Take breakfast at Taco Bell. At first thought, a place named after tacos serving breakfast sounds like eating asphalt patch. Then, you try a waffle taco with sausage and holy heck, your world is changed.

Other times, you’re justified. You see a movie with Kevin James in it, and you know it’s a must-skip. Folks skipping have yet to be punished for making that assumption.

Last year, a little team named Ohio State lost its Heisman-contending quarterback before the season started. The Buckeyes started a redshirt freshman, went through the growing pains, and eventually saw him grow into his own version of a Heisman contender in only two months.

Then, at the witching hour of the regular season, he got hurt. Enter the third-stringer, some guy named Cardale Jones, and the rest is history. The CFB Playoff committee didn’t pay mind to the injuries when Ohio State came down to the cutting board along with probably (reasonably) five other teams hoping to play for all the marbles.

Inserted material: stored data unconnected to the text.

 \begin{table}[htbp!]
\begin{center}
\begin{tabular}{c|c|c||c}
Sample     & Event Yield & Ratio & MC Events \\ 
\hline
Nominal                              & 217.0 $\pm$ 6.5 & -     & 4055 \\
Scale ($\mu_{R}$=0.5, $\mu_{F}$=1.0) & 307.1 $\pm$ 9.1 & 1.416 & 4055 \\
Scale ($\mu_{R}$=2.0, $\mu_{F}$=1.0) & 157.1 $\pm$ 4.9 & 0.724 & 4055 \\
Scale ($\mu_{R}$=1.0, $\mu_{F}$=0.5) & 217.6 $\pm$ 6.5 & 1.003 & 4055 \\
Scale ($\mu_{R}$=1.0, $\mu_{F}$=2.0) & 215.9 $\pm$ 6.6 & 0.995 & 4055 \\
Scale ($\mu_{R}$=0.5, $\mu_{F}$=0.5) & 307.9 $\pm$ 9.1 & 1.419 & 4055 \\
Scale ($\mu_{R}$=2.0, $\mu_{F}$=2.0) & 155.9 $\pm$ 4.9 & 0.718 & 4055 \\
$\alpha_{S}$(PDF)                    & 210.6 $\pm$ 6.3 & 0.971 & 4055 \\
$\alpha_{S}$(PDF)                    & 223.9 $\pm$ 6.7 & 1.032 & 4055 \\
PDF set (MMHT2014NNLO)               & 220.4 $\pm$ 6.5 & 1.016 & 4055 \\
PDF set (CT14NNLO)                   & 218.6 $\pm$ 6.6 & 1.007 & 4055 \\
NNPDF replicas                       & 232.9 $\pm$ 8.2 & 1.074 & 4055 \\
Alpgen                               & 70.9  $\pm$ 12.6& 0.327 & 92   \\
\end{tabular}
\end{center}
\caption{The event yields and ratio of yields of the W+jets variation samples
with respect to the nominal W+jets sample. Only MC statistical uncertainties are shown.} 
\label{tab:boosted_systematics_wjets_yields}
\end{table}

Baylor lost quarterback Seth Russell, as we (relative to those with their noses in college football) all know this past Saturday. He’s done for the season, and the Bears will turn to Jarrett Stidham, a true freshman, and back him up somehow with a wide receiver.

Absent the fact that Baylor is insane to use a receiver as a backup signal caller — considering its extensive selling points to potential quarterback recruits — one would hope those voting in the polls can look past the assumption of pure doom because Russell is gone.

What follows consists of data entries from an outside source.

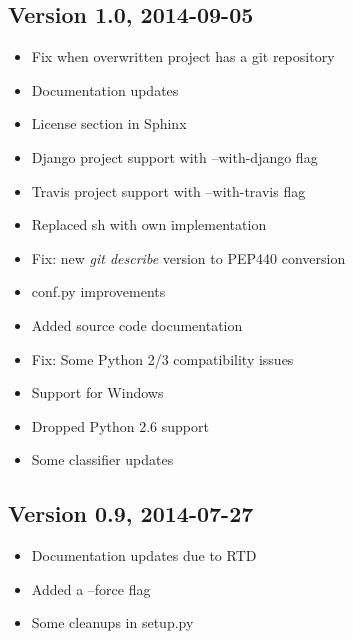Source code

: \documentclass[letterpaper,10pt,english]{sphinxmanual}
\begin{document}
\subsection{Version 1.0, 2014-09-05}
\label{changes:version-1-0-2014-09-05}\begin{itemize}
\item {} 
Fix when overwritten project has a git repository

\item {} 
Documentation updates

\item {} 
License section in Sphinx

\item {} 
Django project support with --with-django flag

\item {} 
Travis project support with --with-travis flag

\item {} 
Replaced sh with own implementation

\item {} 
Fix: new \emph{git describe} version to PEP440 conversion

\item {} 
conf.py improvements

\item {} 
Added source code documentation

\item {} 
Fix: Some Python 2/3 compatibility issues

\item {} 
Support for Windows

\item {} 
Dropped Python 2.6 support

\item {} 
Some classifier updates

\end{itemize}


\subsection{Version 0.9, 2014-07-27}
\label{changes:version-0-9-2014-07-27}\begin{itemize}
\item {} 
Documentation updates due to RTD

\item {} 
Added a --force flag

\item {} 
Some cleanups in setup.py

\end{itemize}
\end{document}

Often times, injuries are the death knell we think they are. Georgia hasn’t recovered from Nick Chubb this year, for instance. Byron Marshall at Oregon comes immediately to mind as well.

Baylor has the mean streets of the schedule ahead. TCU looms. So does Oklahoma State. Both are unbeaten and prepping the bedroom for a visit from the Bears. Oklahoma is still around as well, for the most part, looking like a contender other than when Texas rises from the dead to pull the Sooners down in the grave.

Come to think of it, across the board, the Big 12 has a lot of title lurkers still hanging around like a fart in an enclosed space.

The committee has shown the ability to make good decisions regarding plastic things like injuries, where we project before we know rather than know and then project. Only in sports are we allowed to do those things.

The reality is that Stidham could be the second coming of Ken Dorsey and will find ways to never lose football games as a quarterback. The point is, we don’t know. Granted, we don’t know about Baylor to this point as it is. The Bears have tested themselves about as much as a lawnmower going over artificial turf.

That’s on Baylor, but eventually, water will find its level, and we’ll figure out who is wearing masks on Halloween, and who is just flat terrifying.

Situations like Ohio State last year are the exception for the most part, not the norm, especially so late in the season and in such big moments. Jones was and remains a special talent with an equally special mindset.

The point is, though, Stidham could be as well. Hell, anyone replacing anyone else could be. When Drew Bledsoe went down to a Mo Lewis hit and some unknown clean-shaven young fellow named Tom Brady stepped in, the Patriots were dead to rights.

The rest … well … you know the rest. Good thing the CFB Playoff committee seems to know, too.